Brian: That’s right. Obviously and that’s one of the reasons that you look at the larger businesses we buy like Yammer or Mojang on the Minecraft side or like a LinkedIn. To make those deals work, you’re generally not going to destroy their business. So if you have enough critical mass and it makes sense on the strategic side it’s a different game too. So all these things do fit together and every deal is different. But I’m just saying on the whole when we’re thinking about these things, those are some of the things we think about and consider is, how does that business play, as you said, with our existing businesses. Is that something that we value or something that we don’t? Or in some cases, something that actually is a cost to us.
David: Kind of tying together both of these topics on growth and sort of the roadmap and strategic imperative for Microsoft, at the opposite end of the spectrum, a trend that’s emerged or reemerged in 2016 and I’m curious to your take on and whether you talk to these guys, is the appearance of private equity in the software market and sort of the PE-led buyouts of software companies. In many ways that’s the exact opposite of what you’re talking about. That is, in some cases, an attempt to create a conglomerate of multiple software companies together. But in other cases just, “hey, we’re going to take this private solely for its own business line.” Why do think we’ve seen that emerge? Because traditionally PE has shied far away from technology. These are typically not cashflow positive companies, you can’t put debt on them. What’s changed?
Brian: I think that has changed. I think there are a lot of now mature software companies that have legacy businesses where you have nice cashflow. If you think about your typical technology companies, business where a lot of money goes to R&D because they’re always trying to grow and chase the next generation, if you strip all that cost, in some cases you can have a really nice profitable business because the marginal cost of producing and selling software is relatively low. Or I should say the cost of selling, it could be high. But where you find that right model where if you strip out a lot of cost from the business and you think you have this pretty solid revenue stream from customers that even if you don’t invest, it’s just going to fade out over time. You can actually have some really nice traditional-looking LBOs.
So we’ve certainly seen that. Those aren’t always so exciting to us, but we actually have co-invested with some private equity firms and a few of these, take privates or LBOs or resettlings, and the one that was announced is Informatica where Permira bought them. We invested in that.
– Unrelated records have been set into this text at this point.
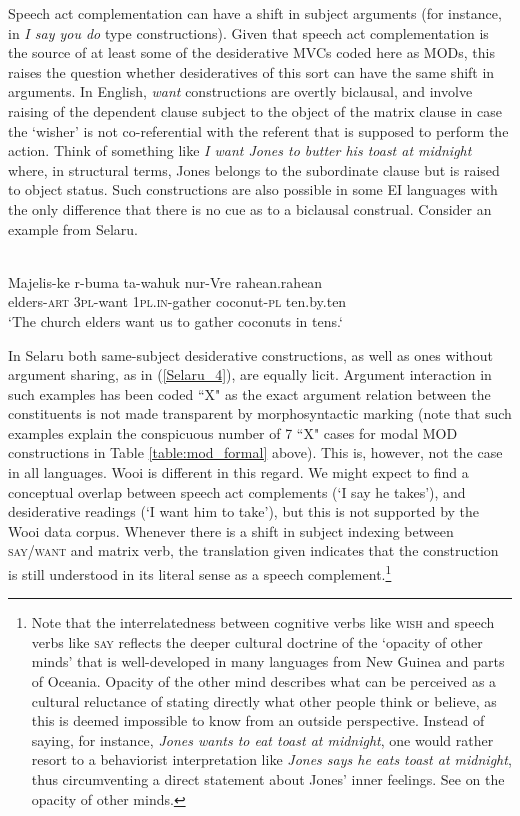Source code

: Speech act complementation can have a shift in subject arguments (for instance, in \textit{I say you do} type constructions). Given that speech act complementation is the source of at least some of the desiderative MVCs coded here as MODs, this raises the question whether desideratives of this sort can have the same shift in arguments. In English, \textit{want} constructions are overtly biclausal, and involve raising of the dependent clause subject to the object of the matrix clause in case the `wisher' is not co-referential with the referent that is supposed to perform the action. Think of something like \textit{I want Jones to butter his toast at midnight} where, in structural terms, Jones belongs to the subordinate clause but is raised to object status. Such constructions are also possible in some EI languages with the only difference that there is no cue as to a biclausal construal. Consider an example from Selaru.

\ea \label{Selaru_4}
\\
\gll Majelis-ke r-buma ta-wahuk nur-Vre rahean.rahean \\
elders-\textsc{art} 3\textsc{pl}-want 1\textsc{pl}.\textsc{in}-gather coconut-\textsc{pl} ten.by.ten \\
\glft `The church elders want us to gather coconuts in tens.‘\\ 
\z

In Selaru both same-subject desiderative constructions, as well as ones without argument sharing, as in (\ref{Selaru_4}), are equally licit. Argument interaction in such examples has been coded ``X" as the exact argument relation between the constituents is not made transparent by morphosyntactic marking (note that such examples explain the conspicuous number of 7 ``X" cases for modal MOD constructions in Table \ref{table:mod_formal} above). This is, however, not the case in all languages. Wooi is different in this regard. We might expect to find a conceptual overlap between speech act complements (`I say he takes'), and desiderative readings (`I want him to take'), but this is not supported by the Wooi data corpus. Whenever there is a shift in subject indexing between \textsc{say}/\textsc{want} and matrix verb, the translation given indicates that the construction is still understood in its literal sense as a speech complement.\footnote{Note that the interrelatedness between cognitive verbs like \textsc{wish} and speech verbs like \textsc{say} reflects the deeper cultural doctrine of the `opacity of other minds' that is well-developed in many languages from New Guinea and parts of Oceania. Opacity of the other mind describes what can be perceived as a cultural reluctance of stating directly what other people think or believe, as this is deemed impossible to know from an outside perspective. Instead of saying, for instance, \textit{Jones wants to eat toast at midnight}, one would rather resort to a behaviorist interpretation \citep{robbins2008not} like \textit{Jones says he eats toast at midnight}, thus circumventing a direct statement about Jones' inner feelings. See \citet{robbins2008introduction, robbins2008not, rumsey2013intersubjectivity} on the opacity of other minds.}

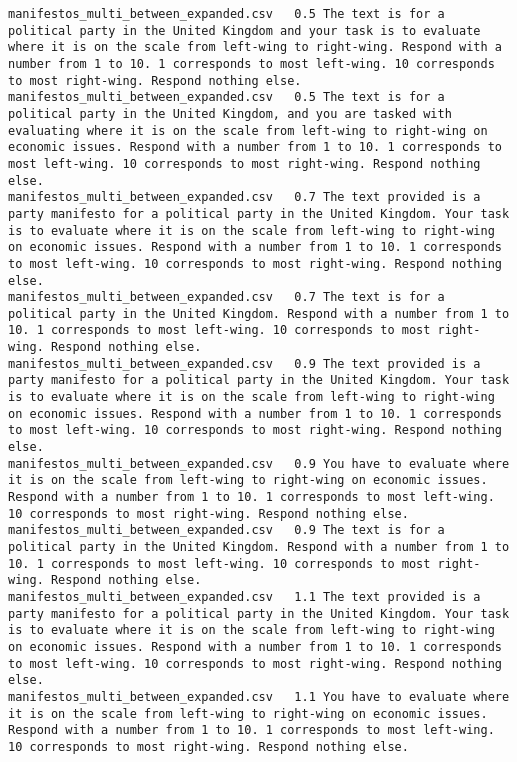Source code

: \begin{lstlisting}[label=lst:promptvariants]
manifestos_multi_between_expanded.csv	0.5	The text is for a political party in the United Kingdom and your task is to evaluate where it is on the scale from left-wing to right-wing. Respond with a number from 1 to 10. 1 corresponds to most left-wing. 10 corresponds to most right-wing. Respond nothing else.
manifestos_multi_between_expanded.csv	0.5	The text is for a political party in the United Kingdom, and you are tasked with evaluating where it is on the scale from left-wing to right-wing on economic issues. Respond with a number from 1 to 10. 1 corresponds to most left-wing. 10 corresponds to most right-wing. Respond nothing else.
manifestos_multi_between_expanded.csv	0.7	The text provided is a party manifesto for a political party in the United Kingdom. Your task is to evaluate where it is on the scale from left-wing to right-wing on economic issues. Respond with a number from 1 to 10. 1 corresponds to most left-wing. 10 corresponds to most right-wing. Respond nothing else.
manifestos_multi_between_expanded.csv	0.7	The text is for a political party in the United Kingdom. Respond with a number from 1 to 10. 1 corresponds to most left-wing. 10 corresponds to most right-wing. Respond nothing else.
manifestos_multi_between_expanded.csv	0.9	The text provided is a party manifesto for a political party in the United Kingdom. Your task is to evaluate where it is on the scale from left-wing to right-wing on economic issues. Respond with a number from 1 to 10. 1 corresponds to most left-wing. 10 corresponds to most right-wing. Respond nothing else.
manifestos_multi_between_expanded.csv	0.9	You have to evaluate where it is on the scale from left-wing to right-wing on economic issues. Respond with a number from 1 to 10. 1 corresponds to most left-wing. 10 corresponds to most right-wing. Respond nothing else.
manifestos_multi_between_expanded.csv	0.9	The text is for a political party in the United Kingdom. Respond with a number from 1 to 10. 1 corresponds to most left-wing. 10 corresponds to most right-wing. Respond nothing else.
manifestos_multi_between_expanded.csv	1.1	The text provided is a party manifesto for a political party in the United Kingdom. Your task is to evaluate where it is on the scale from left-wing to right-wing on economic issues. Respond with a number from 1 to 10. 1 corresponds to most left-wing. 10 corresponds to most right-wing. Respond nothing else.
manifestos_multi_between_expanded.csv	1.1	You have to evaluate where it is on the scale from left-wing to right-wing on economic issues. Respond with a number from 1 to 10. 1 corresponds to most left-wing. 10 corresponds to most right-wing. Respond nothing else.

\end{lstlisting}

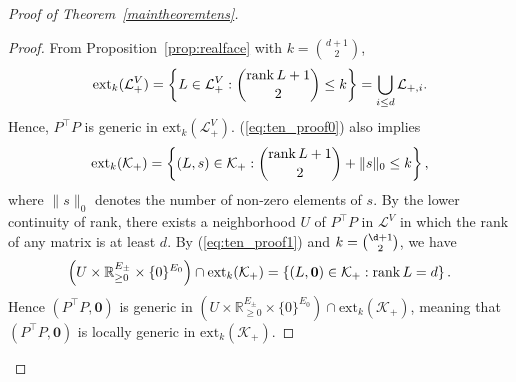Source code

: \documentclass[11pt]{article}
\theoremstyle{definition}
\begin{document}
\begin{proof}[Proof of Theorem~\ref{maintheoremtens}]
\begin{proof}
        From Proposition~\ref{prop:realface} with $k=\binom{d+1}{2}$, 
        \begin{equation}\label{eq:ten_proof0}
        \text{ext}_k(\mathcal{L}_+^V)=\left\{L\in \mathcal{L}^V_+:\binom{\rank L+1}{2} \leq k \right\}=\bigcup_{i\leq d} \mathcal{L}_{+,i}.
        \end{equation}
        Hence,  $P^\top P$ is generic in  $\text{ext}_k(\mathcal{L}_+^V)$.
        (\ref{eq:ten_proof0}) also implies 
        \begin{equation}\label{eq:ten_proof1}
        \text{ext}_k(\mathcal{K}_+) = \left\{ (L,s) \in \mathcal{K}_+ : \binom{\rank  L+1}{2} + \|s\|_0  \leq k \right\},
        \end{equation}
        where $\|s\|_0$ denotes the number of non-zero elements of $s$.
        By the lower continuity of rank, 
        there exists a neighborhood $U$ of $P^{\top}P$ in $\mathcal{L}^V$ in which the rank of any matrix is at least $d$.
   By (\ref{eq:ten_proof1}) and $k={\d+1 \choose 2}$, we have
   \[
   \left(U \times \mathbb{R}_{\geq 0}^{E_\pm} \times \{0\}^{E_0} \right)\cap \text{ext}_k(\mathcal{K}_+) = \left\{ (L,\bm{0}) \in \mathcal{K}_+ : \rank L =d \right\}.
   \]
%        
Hence $(P^\top P, {\bm 0})$ is generic in $\left(U \times \mathbb{R}_{\geq 0}^{E_\pm} \times \{0\}^{E_0} \right)\cap \text{ext}_k(\mathcal{K}_+)$, meaning that $(P^\top P, {\bm 0})$ is locally generic in $\text{ext}_k(\mathcal{K}_+)$.
    \end{proof}




\end{proof}
\end{document}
What’s actually exciting about that one is there’s a component of that business that is legacy but there’s also a really good growth component to it which is why it gets us excited and the opportunity to really go deep in a partnership with them was what got us excited about the partnership and the investment and kind of on the quarter to quarter basis sitting under a public company street mentality of managing that, it’s often hard for them to really make the hard decisions both the cuts as well as the investments that they need to make to kind of modernize that company. So in many cases it’s better suited in a kind of private equity-based format. So that can actually be really interesting and really exciting, and there is certainly a lot of those businesses that are out there.
Ben: I just want to highlight real quick for our listeners – because I’ll admit, I just Googled it – LBO is a leveraged buyout.
Brian: Oh, sorry.
Ben: No problem at all. It’s interesting. We’ve got a good mix of kind of like product and engineering types that listen to the show as well as people that are kind of much more versed in the corporate development and financial world.
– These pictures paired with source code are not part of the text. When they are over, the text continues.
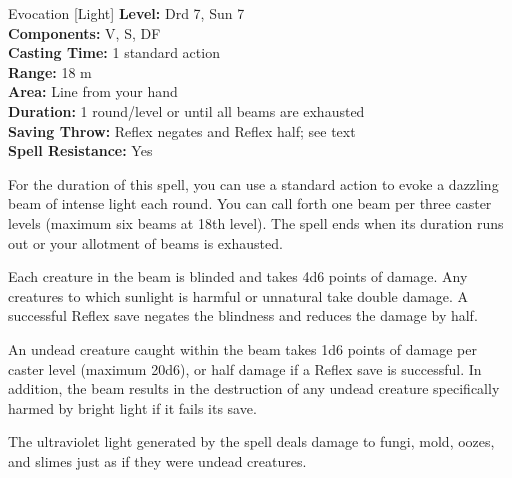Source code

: {Evocation [Light]}
{
	\textbf{Level:}
	Drd 7, Sun 7\\
	\textbf{Components:}
	V, S, DF\\
	\textbf{Casting Time:}
	1 standard action\\
	\textbf{Range:}
	18 m\\
	\textbf{Area:}
	Line from your hand\\
	\textbf{Duration:}
	1 round/level or until all beams are exhausted\\
	\textbf{Saving Throw:}
	Reflex negates and Reflex half; see text\\
	\textbf{Spell Resistance:}
	Yes\\
}
{
	For the duration of this spell, you can use a standard action to evoke a dazzling beam of intense light each round. You can call forth one beam per three caster levels (maximum six beams at 18th level). The spell ends when its duration runs out or your allotment of beams is exhausted.

	Each creature in the beam is blinded and takes 4d6 points of damage. Any creatures to which sunlight is harmful or unnatural take double damage. A successful Reflex save negates the blindness and reduces the damage by half.

	An undead creature caught within the beam takes 1d6 points of damage per caster level (maximum 20d6), or half damage if a Reflex save is successful. In addition, the beam results in the destruction of any undead creature specifically harmed by bright light if it fails its save.

	The ultraviolet light generated by the spell deals damage to fungi, mold, oozes, and slimes just as if they were undead creatures.

}
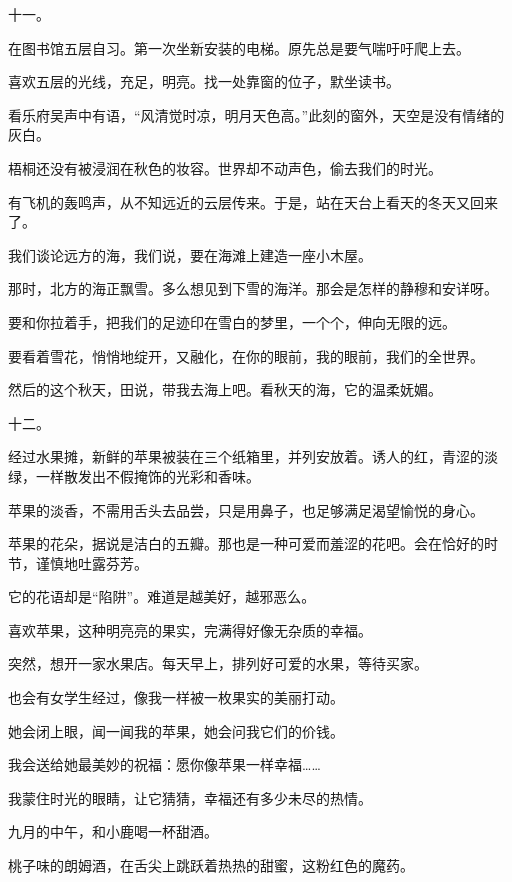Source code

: \documentclass[12pt,a4paper]{article}
\newcommand{\subpart}[1]{
	\begingroup \par
	\vspace{1ex} \centering #1
	\par \endgroup \nopagebreak[4]
}
\begin{document}
		\subpart{十一。}

		在图书馆五层自习。第一次坐新安装的电梯。原先总是要气喘吁吁爬上去。\par
		喜欢五层的光线，充足，明亮。找一处靠窗的位子，默坐读书。\par
		看乐府吴声中有语，“风清觉时凉，明月天色高。”此刻的窗外，天空是没有情绪的灰白。\par
		梧桐还没有被浸润在秋色的妆容。世界却不动声色，偷去我们的时光。\par
		有飞机的轰鸣声，从不知远近的云层传来。于是，站在天台上看天的冬天又回来了。\par
		我们谈论远方的海，我们说，要在海滩上建造一座小木屋。\par
		那时，北方的海正飘雪。多么想见到下雪的海洋。那会是怎样的静穆和安详呀。\par
		要和你拉着手，把我们的足迹印在雪白的梦里，一个个，伸向无限的远。\par
		要看着雪花，悄悄地绽开，又融化，在你的眼前，我的眼前，我们的全世界。\par
		然后的这个秋天，田说，带我去海上吧。看秋天的海，它的温柔妩媚。

		\subpart{十二。}

		经过水果摊，新鲜的苹果被装在三个纸箱里，并列安放着。诱人的红，青涩的淡绿，一样散发出不假掩饰的光彩和香味。\par
		苹果的淡香，不需用舌头去品尝，只是用鼻子，也足够满足渴望愉悦的身心。\par
		苹果的花朵，据说是洁白的五瓣。那也是一种可爱而羞涩的花吧。会在恰好的时节，谨慎地吐露芬芳。\par
		它的花语却是“陷阱”。难道是越美好，越邪恶么。\par
		喜欢苹果，这种明亮亮的果实，完满得好像无杂质的幸福。\par
		突然，想开一家水果店。每天早上，排列好可爱的水果，等待买家。\par
		也会有女学生经过，像我一样被一枚果实的美丽打动。\par
		她会闭上眼，闻一闻我的苹果，她会问我它们的价钱。\par
		我会送给她最美妙的祝福：愿你像苹果一样幸福……

	\endwriting



		我蒙住时光的眼睛，让它猜猜，幸福还有多少未尽的热情。

		九月的中午，和小鹿喝一杯甜酒。

		桃子味的朗姆酒，在舌尖上跳跃着热热的甜蜜，这粉红色的魔药。
\end{document}
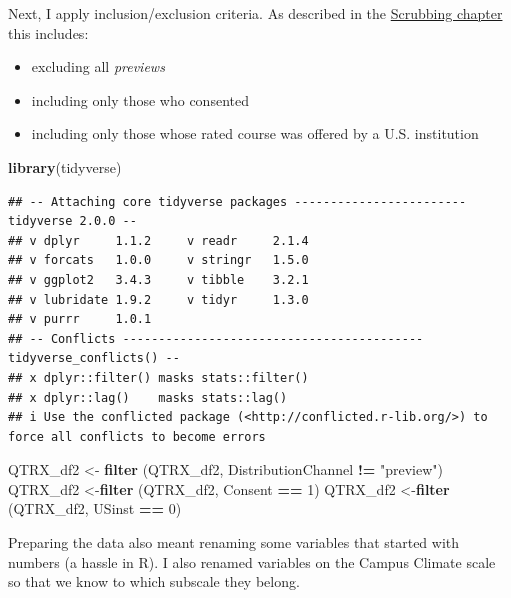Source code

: \documentclass[
  11pt,
]{book}
\newenvironment{Shaded}{\begin{snugshade}}{\end{snugshade}}
\newcommand{\DecValTok}[1]{\textcolor[rgb]{0.06,0.06,0.06}{#1}}
\newcommand{\FunctionTok}[1]{\textcolor[rgb]{0.27,0.27,0.27}{\textbf{#1}}}
\newcommand{\NormalTok}[1]{#1}
\newcommand{\OtherTok}[1]{\textcolor[rgb]{0.37,0.37,0.37}{#1}}
\newcommand{\SpecialCharTok}[1]{\textcolor[rgb]{0.43,0.43,0.43}{\textbf{#1}}}
\newcommand{\StringTok}[1]{\textcolor[rgb]{0.5,0.5,0.5}{#1}}
\providecommand{\tightlist}{%
  \setlength{\itemsep}{0pt}\setlength{\parskip}{0pt}}
\begin{document}
Next, I apply inclusion/exclusion criteria. As described in the \protect\hyperlink{scrub}{Scrubbing chapter} this includes:

\begin{itemize}
\tightlist
\item
  excluding all \emph{previews}
\item
  including only those who consented
\item
  including only those whose rated course was offered by a U.S. institution
\end{itemize}

\begin{Shaded}
\begin{Highlighting}[]
\FunctionTok{library}\NormalTok{(tidyverse)}
\end{Highlighting}
\end{Shaded}

\begin{verbatim}
## -- Attaching core tidyverse packages ------------------------ tidyverse 2.0.0 --
## v dplyr     1.1.2     v readr     2.1.4
## v forcats   1.0.0     v stringr   1.5.0
## v ggplot2   3.4.3     v tibble    3.2.1
## v lubridate 1.9.2     v tidyr     1.3.0
## v purrr     1.0.1     
## -- Conflicts ------------------------------------------ tidyverse_conflicts() --
## x dplyr::filter() masks stats::filter()
## x dplyr::lag()    masks stats::lag()
## i Use the conflicted package (<http://conflicted.r-lib.org/>) to force all conflicts to become errors
\end{verbatim}

\begin{Shaded}
\begin{Highlighting}[]
\NormalTok{QTRX\_df2 }\OtherTok{\textless{}{-}} \FunctionTok{filter}\NormalTok{ (QTRX\_df2, DistributionChannel }\SpecialCharTok{!=} \StringTok{"preview"}\NormalTok{)}
\NormalTok{QTRX\_df2 }\OtherTok{\textless{}{-}}\FunctionTok{filter}\NormalTok{ (QTRX\_df2, Consent }\SpecialCharTok{==} \DecValTok{1}\NormalTok{)}
\NormalTok{QTRX\_df2 }\OtherTok{\textless{}{-}}\FunctionTok{filter}\NormalTok{ (QTRX\_df2, USinst }\SpecialCharTok{==} \DecValTok{0}\NormalTok{)}
\end{Highlighting}
\end{Shaded}

Preparing the data also meant renaming some variables that started with numbers (a hassle in R). I also renamed variables on the Campus Climate scale so that we know to which subscale they belong.
\end{document}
David: I tend to perhaps over index on being a recovering investment banker myself, I just imagine everybody knows these things. But, yeah. The reason we’re talking about this is it’s only been very recently that private equity firms and LBOs have really started paying attention to tech. Brian, for really the reasons that you were saying that the industry has matured, but typically these firms would buy like Heinz ketchup, the types of things that Berkshire Hathaway would buy.
Brian: Exactly. Before Warren Buffett went away.
Brian: Actually, back when I was an investment banker, that Silver Lake which I think was the first true traditional private equity tech-focused firm was formed and I remember meeting with them thinking how odd. Really these two models are somewhat incompatible but certainly over time and being the first, they’re able to create a really nice business to go and take that traditional private equity model into tech and now there a whole bunch of other folks that play in that space as well.
Ben: Yeah. Thinking in quite short order, I forget maybe two years, they 3X’d Skype before selling it to Microsoft. Pretty wild.
Brian: That’s right.
David: Which obviously then that was a tech buyout that you played on the other side.
Brian: Yup. That’s right.
Ben: This is actually a pretty good segue. So on the Skype episode we talked a lot about the implications of having a lot of cash overseas and that Skype was actually a great way to deploy some of that capital because it would have a pretty heavy tax burden when attempting to repatriate it. So the question for you is, are potentially changing corporate and foreign tax structures on your mind as you think about large deals?
Brian: Yeah. We’re certainly always cognizant of the regulatory regimes and tax regimes. Most of these larger acquisitions have a large and complex international component to it. Which means we’re dealing with that anyway. Even the kind of more operating internal level of any given company. I mean, if you look at Skype, if you look at LinkedIn, if you look at a whole bunch, they all have pretty complex operations that you've got to think about. Skype, of course, happened to be domiciled not in the US and so certainly a nice benefit that we were certainly aware of. But these things are always changing and if you think about from the Microsoft overall planning perspective of how we manage those environments, it really has to sit within our overall management.
Again, these things get really complex in terms of where IP lives. Apple and others have been in the news a lot lately in terms of how they do those transfers of tech and how that creates or avoids or distributes their taxes in different ways. And so, again it’s a very complex issue that we certainly pay a lot of attention to.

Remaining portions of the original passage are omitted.